Data shown:
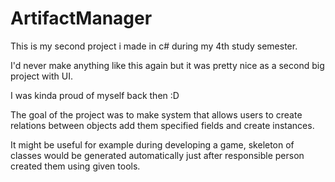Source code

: # ArtifactManager

This is my second project i made in c# during my 4th study semester.

I'd never make anything like this again but it was pretty nice as a second big project with UI.

I was kinda proud of myself back then :D

The goal of the project was to make system that allows users to create relations between objects add them specified fields and create instances.

It might be useful for example during developing a game, skeleton of classes would be generated automatically just after responsible person created them using given tools.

About this exercise: Please output all the records above exactly, leaving out every picture.

Output of the task:
Source code

: # ArtifactManager

This is my second project i made in c# during my 4th study semester.

I'd never make anything like this again but it was pretty nice as a second big project with UI.

I was kinda proud of myself back then :D

The goal of the project was to make system that allows users to create relations between objects add them specified fields and create instances.

It might be useful for example during developing a game, skeleton of classes would be generated automatically just after responsible person created them using given tools.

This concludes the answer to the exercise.